News, views and contacts from the global Semiconductor industry

IBM 300mm CMOS Fab, East Fishkill, NY, United States of America

Key Data

IBM's new 300mm semiconductor facility in East Fishkill (NY, USA) is ramping up to full production by the end of 2003. IBM has invested heavily in the $2.5 billion 14,000m² facility which will be handling the company's most advanced 90nm processes using copper interconnects, SOI (silicon-on-insulator) and low-k insulation. ICs from the new fab will go into equipment from mainframes, servers and supercomputers through to cellular phones and home game consoles.

IBM predict that East Fishkill will be at 2/3 production capacity by mid 2003 and will add 1,000 new jobs as it reaches full production by the end of the year. The facility illustrates how manufacturers are spreading the incredibly high fab start-up costs. IBM has reached co-operative manufacturing agreements with other major semiconductor manufacturers, for example, and is for the first time manufacturing high-volume parts of its latest process for a foundry customer.


Fishkill is in Dutchess County, off Interstate 84, and in an Empire Zone. This made IBM eligible for tax, utility and work creation credits. IBM's own investment attracted $475 million state incentives and the site employs over 5,400 workers.

The fab is a complete overhaul of a previous facility on the site. The automated manufacturing line is controlled by more than 1,700 microprocessors, each working at above 1GHz with over 110TB of storage. The 10,000m² cleanroom uses an overhead monorail to transport ICs between machines and workstations with no human contact. There are 320km of piping and tubing, nearly 1,000km of cable and wiring and 900,000kg of ductwork. When production is fully ramped, the fab will produce 500 to 600 wafers daily.

Energy efficiency at the 40-building site is being improved by a joint project between IBM, New York State Energy Research and Development Authority (NYSERDA) and York International. NYSERDA is providing nearly $735,000 to help replace two 2,000t chillers and install a third, backup 2,000t chiller to meet the facility's cooling needs. The chillers will help serve approximately 430,000m² of building space, and will reduce energy consumption by 15% to help cut operating costs.


300mm wafers are at the moment twice as expensive as current 200mm ones, but hold double the number of ICs. In the future, IBM expects to reduce production costs by more than 30%. To fill production lines, the company has been making regular announcements of co-operative ventures.
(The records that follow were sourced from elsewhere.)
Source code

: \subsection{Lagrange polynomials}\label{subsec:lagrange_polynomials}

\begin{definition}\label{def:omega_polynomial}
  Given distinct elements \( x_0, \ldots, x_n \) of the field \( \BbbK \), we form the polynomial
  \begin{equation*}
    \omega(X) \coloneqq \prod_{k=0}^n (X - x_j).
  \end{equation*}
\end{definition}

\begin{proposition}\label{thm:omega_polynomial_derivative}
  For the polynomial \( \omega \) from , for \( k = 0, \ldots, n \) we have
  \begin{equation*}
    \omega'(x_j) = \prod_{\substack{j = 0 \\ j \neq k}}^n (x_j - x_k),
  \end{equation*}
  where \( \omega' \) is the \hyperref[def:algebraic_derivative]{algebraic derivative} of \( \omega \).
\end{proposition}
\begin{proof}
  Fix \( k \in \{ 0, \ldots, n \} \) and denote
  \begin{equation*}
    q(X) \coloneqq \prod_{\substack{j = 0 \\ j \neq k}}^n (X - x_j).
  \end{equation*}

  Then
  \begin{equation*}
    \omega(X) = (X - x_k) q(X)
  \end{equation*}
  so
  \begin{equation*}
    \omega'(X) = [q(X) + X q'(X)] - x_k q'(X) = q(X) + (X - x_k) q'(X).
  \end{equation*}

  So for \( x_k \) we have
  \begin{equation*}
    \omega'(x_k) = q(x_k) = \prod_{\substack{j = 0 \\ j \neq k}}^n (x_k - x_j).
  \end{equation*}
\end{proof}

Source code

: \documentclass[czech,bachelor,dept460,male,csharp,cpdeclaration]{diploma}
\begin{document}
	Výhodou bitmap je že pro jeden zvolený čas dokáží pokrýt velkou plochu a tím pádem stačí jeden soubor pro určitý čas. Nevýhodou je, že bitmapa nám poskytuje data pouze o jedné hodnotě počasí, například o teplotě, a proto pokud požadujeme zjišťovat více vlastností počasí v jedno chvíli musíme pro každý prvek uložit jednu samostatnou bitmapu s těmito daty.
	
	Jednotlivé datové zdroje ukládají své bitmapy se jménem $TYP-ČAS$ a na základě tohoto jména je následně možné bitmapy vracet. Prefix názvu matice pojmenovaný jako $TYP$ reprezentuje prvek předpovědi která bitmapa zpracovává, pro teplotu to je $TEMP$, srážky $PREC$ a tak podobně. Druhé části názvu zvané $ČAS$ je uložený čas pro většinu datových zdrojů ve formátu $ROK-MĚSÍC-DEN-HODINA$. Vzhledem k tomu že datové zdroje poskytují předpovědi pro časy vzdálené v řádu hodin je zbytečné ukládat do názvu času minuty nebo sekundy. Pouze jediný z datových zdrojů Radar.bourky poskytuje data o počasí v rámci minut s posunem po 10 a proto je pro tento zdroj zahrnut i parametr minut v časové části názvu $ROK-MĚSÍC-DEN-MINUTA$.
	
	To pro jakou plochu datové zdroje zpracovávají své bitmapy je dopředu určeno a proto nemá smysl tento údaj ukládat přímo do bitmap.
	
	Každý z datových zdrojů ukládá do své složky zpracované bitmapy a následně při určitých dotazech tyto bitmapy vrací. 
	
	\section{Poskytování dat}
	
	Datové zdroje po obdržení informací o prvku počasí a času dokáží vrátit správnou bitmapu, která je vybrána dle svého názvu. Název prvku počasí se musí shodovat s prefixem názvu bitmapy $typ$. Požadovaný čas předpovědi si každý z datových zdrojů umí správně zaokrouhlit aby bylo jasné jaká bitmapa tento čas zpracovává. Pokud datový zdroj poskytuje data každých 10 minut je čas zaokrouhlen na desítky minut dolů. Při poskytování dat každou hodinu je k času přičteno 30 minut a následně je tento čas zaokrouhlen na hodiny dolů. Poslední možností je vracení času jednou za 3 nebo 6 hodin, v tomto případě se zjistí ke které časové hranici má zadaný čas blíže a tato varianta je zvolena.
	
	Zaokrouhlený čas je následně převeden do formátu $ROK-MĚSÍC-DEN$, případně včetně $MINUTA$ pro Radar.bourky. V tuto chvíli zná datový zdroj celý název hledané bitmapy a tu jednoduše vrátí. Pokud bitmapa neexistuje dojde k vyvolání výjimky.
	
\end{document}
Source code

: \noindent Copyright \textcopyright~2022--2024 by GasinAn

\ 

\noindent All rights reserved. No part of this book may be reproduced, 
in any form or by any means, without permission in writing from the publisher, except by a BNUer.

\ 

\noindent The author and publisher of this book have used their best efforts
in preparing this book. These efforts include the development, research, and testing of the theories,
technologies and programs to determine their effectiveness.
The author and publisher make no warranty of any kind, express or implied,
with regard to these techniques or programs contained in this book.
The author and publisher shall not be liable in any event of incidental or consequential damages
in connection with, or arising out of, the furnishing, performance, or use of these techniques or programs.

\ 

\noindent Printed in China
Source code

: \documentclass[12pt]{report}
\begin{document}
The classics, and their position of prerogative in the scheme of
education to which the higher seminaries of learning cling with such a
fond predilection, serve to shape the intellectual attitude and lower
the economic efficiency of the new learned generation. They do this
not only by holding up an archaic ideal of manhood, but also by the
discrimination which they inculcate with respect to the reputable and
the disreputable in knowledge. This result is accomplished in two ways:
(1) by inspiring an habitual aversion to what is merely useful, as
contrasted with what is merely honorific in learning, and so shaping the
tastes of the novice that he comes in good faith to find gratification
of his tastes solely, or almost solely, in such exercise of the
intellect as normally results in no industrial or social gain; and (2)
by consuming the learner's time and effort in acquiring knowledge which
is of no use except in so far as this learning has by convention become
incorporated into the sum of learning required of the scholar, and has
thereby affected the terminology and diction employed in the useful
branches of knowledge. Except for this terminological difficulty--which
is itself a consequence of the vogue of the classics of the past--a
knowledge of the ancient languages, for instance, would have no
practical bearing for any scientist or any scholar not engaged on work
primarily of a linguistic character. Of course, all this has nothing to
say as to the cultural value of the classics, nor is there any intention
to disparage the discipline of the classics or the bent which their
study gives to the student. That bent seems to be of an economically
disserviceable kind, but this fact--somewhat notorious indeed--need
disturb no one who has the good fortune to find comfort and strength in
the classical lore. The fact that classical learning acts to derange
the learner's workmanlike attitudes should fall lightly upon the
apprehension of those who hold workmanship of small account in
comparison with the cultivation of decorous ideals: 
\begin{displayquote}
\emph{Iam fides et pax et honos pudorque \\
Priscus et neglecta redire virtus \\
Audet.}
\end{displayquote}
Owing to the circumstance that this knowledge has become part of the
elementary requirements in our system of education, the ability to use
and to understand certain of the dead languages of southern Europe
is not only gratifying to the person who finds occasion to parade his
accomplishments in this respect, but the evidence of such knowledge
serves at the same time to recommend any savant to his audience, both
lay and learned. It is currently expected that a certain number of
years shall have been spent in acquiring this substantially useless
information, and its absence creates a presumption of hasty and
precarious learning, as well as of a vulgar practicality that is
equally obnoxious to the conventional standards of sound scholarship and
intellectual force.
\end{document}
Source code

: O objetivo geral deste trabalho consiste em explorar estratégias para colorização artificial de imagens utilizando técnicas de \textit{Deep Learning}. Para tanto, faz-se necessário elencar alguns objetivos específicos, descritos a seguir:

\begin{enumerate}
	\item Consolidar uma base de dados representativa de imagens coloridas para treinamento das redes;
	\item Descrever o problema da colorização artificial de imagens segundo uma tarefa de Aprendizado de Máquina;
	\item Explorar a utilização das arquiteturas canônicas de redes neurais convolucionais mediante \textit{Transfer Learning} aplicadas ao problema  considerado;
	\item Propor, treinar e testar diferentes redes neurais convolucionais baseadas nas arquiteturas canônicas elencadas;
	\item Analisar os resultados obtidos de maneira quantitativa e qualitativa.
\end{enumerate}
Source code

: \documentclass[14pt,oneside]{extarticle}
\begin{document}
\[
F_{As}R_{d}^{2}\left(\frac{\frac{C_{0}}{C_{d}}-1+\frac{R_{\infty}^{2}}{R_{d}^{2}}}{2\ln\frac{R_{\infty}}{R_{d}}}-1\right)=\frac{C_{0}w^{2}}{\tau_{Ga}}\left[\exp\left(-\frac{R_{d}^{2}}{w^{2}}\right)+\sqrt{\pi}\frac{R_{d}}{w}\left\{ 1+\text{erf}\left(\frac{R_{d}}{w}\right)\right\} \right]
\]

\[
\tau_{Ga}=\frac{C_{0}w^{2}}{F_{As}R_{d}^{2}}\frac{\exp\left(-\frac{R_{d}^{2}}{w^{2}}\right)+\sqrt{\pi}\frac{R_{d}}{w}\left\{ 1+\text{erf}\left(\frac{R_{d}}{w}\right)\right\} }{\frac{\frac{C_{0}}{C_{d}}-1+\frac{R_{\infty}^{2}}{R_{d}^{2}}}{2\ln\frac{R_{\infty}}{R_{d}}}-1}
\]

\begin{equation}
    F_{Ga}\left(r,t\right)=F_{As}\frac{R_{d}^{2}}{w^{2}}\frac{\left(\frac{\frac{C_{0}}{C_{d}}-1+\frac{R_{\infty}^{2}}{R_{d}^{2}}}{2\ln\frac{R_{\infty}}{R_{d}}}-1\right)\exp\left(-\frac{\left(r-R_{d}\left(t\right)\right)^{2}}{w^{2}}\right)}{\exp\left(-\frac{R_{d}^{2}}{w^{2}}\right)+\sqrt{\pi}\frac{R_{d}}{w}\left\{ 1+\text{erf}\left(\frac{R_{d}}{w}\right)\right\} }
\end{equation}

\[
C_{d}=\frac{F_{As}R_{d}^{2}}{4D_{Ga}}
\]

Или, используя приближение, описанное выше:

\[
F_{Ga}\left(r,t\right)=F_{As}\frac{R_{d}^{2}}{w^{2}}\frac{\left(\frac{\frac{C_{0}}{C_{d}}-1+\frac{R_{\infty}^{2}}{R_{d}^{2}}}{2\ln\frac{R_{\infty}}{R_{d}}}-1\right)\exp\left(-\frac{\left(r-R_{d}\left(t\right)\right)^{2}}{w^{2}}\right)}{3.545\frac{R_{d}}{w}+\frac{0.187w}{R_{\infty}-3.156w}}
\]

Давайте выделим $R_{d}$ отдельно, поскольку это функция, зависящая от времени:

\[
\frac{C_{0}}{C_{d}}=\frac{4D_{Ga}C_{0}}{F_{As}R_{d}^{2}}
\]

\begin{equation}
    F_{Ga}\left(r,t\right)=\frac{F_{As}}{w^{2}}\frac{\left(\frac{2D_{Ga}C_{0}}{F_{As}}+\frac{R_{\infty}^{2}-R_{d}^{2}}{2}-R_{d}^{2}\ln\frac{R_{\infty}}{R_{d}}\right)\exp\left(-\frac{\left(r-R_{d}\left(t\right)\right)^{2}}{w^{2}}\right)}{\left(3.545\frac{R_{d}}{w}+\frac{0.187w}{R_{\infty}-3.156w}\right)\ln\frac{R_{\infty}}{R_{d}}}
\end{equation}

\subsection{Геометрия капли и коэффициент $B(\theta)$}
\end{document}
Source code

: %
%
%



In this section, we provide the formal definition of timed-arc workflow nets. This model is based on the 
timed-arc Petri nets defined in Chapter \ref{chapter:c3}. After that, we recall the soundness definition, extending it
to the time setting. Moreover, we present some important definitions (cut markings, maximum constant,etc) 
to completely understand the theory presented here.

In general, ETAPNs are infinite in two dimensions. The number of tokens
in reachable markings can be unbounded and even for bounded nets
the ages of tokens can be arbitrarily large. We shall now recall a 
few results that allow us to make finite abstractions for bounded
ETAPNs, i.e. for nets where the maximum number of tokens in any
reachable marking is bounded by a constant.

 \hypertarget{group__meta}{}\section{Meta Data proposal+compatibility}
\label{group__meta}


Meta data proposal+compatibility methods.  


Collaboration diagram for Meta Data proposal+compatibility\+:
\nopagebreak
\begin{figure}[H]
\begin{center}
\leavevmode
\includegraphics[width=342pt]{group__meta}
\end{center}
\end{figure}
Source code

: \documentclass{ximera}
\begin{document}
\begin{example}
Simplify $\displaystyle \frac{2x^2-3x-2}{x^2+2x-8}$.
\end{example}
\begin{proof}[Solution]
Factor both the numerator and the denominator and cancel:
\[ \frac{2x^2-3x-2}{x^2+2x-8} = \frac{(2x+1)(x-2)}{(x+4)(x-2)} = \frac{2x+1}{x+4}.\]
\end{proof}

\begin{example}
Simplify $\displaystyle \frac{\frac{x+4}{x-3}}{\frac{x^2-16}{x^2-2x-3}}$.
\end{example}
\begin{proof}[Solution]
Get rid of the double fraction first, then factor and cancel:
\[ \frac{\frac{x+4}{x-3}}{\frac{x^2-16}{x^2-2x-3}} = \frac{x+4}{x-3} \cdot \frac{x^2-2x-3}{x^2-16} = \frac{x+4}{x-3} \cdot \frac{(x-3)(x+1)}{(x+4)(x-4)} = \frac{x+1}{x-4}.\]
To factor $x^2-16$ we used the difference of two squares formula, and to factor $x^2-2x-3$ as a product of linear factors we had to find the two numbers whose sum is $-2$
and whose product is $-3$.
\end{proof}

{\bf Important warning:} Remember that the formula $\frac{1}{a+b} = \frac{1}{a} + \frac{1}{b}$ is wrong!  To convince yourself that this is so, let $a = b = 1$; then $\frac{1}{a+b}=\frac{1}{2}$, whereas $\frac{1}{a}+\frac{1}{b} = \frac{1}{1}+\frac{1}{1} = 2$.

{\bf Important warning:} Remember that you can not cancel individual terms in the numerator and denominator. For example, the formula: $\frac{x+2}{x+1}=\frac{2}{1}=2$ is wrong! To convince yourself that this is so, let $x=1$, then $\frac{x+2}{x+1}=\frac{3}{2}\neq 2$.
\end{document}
The first circuits from the line will be what IBM believes will be the world's first mass-produced 90nm ICs. After an agreement between IBM and Xilinx (CA, USA), IBM will produce a new Xilinx FPGA (field-programmable gate array), reducing chip sizes over previous generations by between 50% and 80%.

This is the first time IBM is manufacturing high-volume parts for a foundry customer with its most advanced processes, normally used in high-end microprocessors, custom ICs and memories. IBM already makes Xilinx's VirtexX-II Pro ICs on a 300mm, 130nm process at East Fishkill and is licensing Xilinx's FPGAs for integration into its own Cu-08 ASICs.

A large part of the new facility will be dedicated to silicon-on-insulator (SOI) devices being developed jointly by IBM, Sony, Sony Computer Entertainment and Toshiba. The team is spending several hundred million dollars over four years to develop new processes down to 50nm for system-on-chip (SoC).

Foundry chip maker Chartered Semiconductor Manufacturing will also be using East Fishkill, enabling it to delay installation of pilot line production equipment into its own 300mm Singaporean wafer fab. IBM also expects to eventually use capacity in Chartered's 300mm fab. The companies have also announced co-operation on developing 90nm and 65nm processes, which may be extended to the 45nm node.

Another joint development agreement with AMD includes collaboration on 65nm and 45nm technologies, with first products based on the new 65nm technologies expected in 2005. AMD and IBM engineers have begun working together at East Fishkill.


IBM Microelectronics develops, manufactures and markets semiconductor, ASIC and interconnect technologies and products. The company has done pioneering work on materials only now entering semiconductor production, particularly copper wiring, SOI and Si-Ge transistors and low-k dielectrics.